### Aim of the exercise
From the line containing "- ✅ GitHub push with stage completion" down to the line containing "- [ ] Prettier formatting applied" in the records below, reproduce every line exactly, ends included, and omit all others.

### Data to use
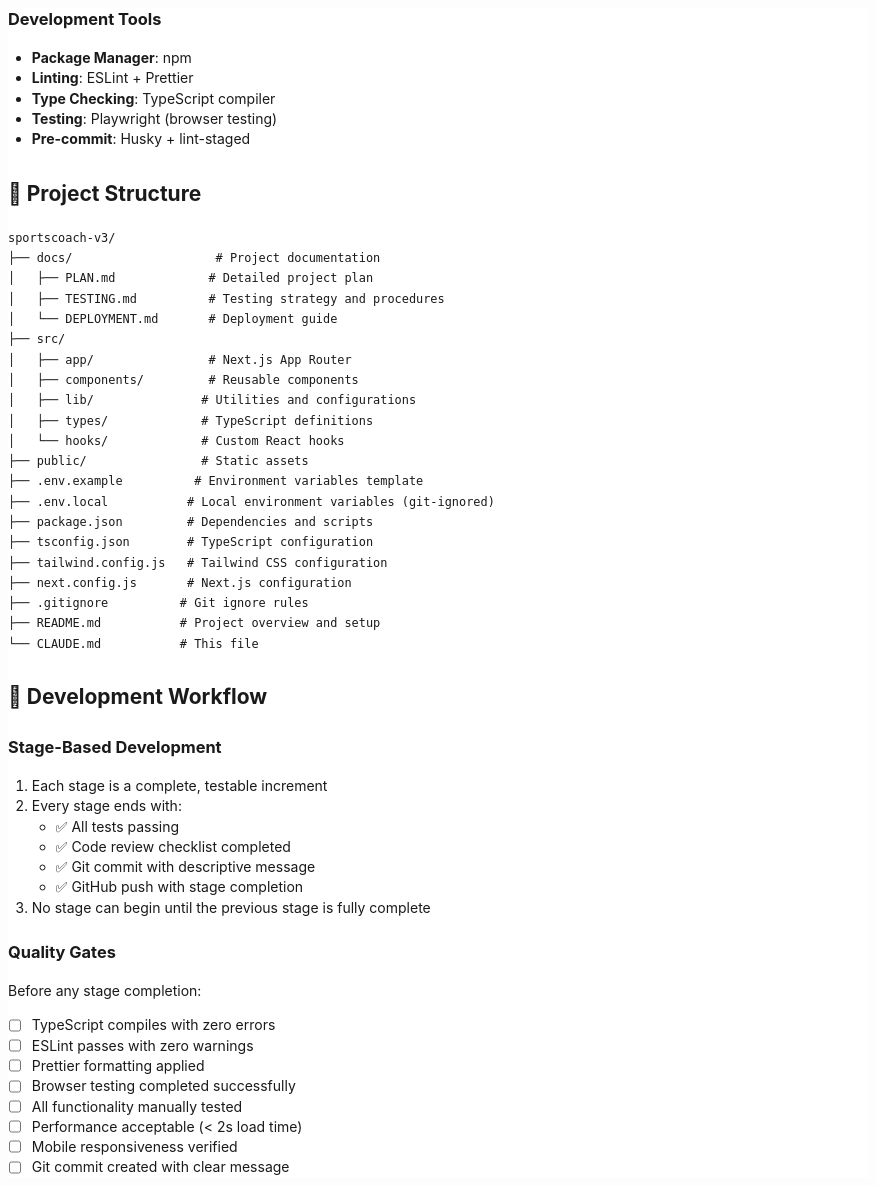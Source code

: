 ### Development Tools

- **Package Manager**: npm
- **Linting**: ESLint + Prettier
- **Type Checking**: TypeScript compiler
- **Testing**: Playwright (browser testing)
- **Pre-commit**: Husky + lint-staged

## 📁 Project Structure

```
sportscoach-v3/
├── docs/                    # Project documentation
│   ├── PLAN.md             # Detailed project plan
│   ├── TESTING.md          # Testing strategy and procedures
│   └── DEPLOYMENT.md       # Deployment guide
├── src/
│   ├── app/                # Next.js App Router
│   ├── components/         # Reusable components
│   ├── lib/               # Utilities and configurations
│   ├── types/             # TypeScript definitions
│   └── hooks/             # Custom React hooks
├── public/                # Static assets
├── .env.example          # Environment variables template
├── .env.local           # Local environment variables (git-ignored)
├── package.json         # Dependencies and scripts
├── tsconfig.json        # TypeScript configuration
├── tailwind.config.js   # Tailwind CSS configuration
├── next.config.js       # Next.js configuration
├── .gitignore          # Git ignore rules
├── README.md           # Project overview and setup
└── CLAUDE.md           # This file
```

## 🚀 Development Workflow

### Stage-Based Development

1. Each stage is a complete, testable increment
2. Every stage ends with:
   - ✅ All tests passing
   - ✅ Code review checklist completed
   - ✅ Git commit with descriptive message
   - ✅ GitHub push with stage completion
3. No stage can begin until the previous stage is fully complete

### Quality Gates

Before any stage completion:

- [ ] TypeScript compiles with zero errors
- [ ] ESLint passes with zero warnings
- [ ] Prettier formatting applied
- [ ] Browser testing completed successfully
- [ ] All functionality manually tested
- [ ] Performance acceptable (< 2s load time)
- [ ] Mobile responsiveness verified
- [ ] Git commit created with clear message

### Solution for this exercise
   - ✅ GitHub push with stage completion
3. No stage can begin until the previous stage is fully complete

### Quality Gates

Before any stage completion:

- [ ] TypeScript compiles with zero errors
- [ ] ESLint passes with zero warnings
- [ ] Prettier formatting applied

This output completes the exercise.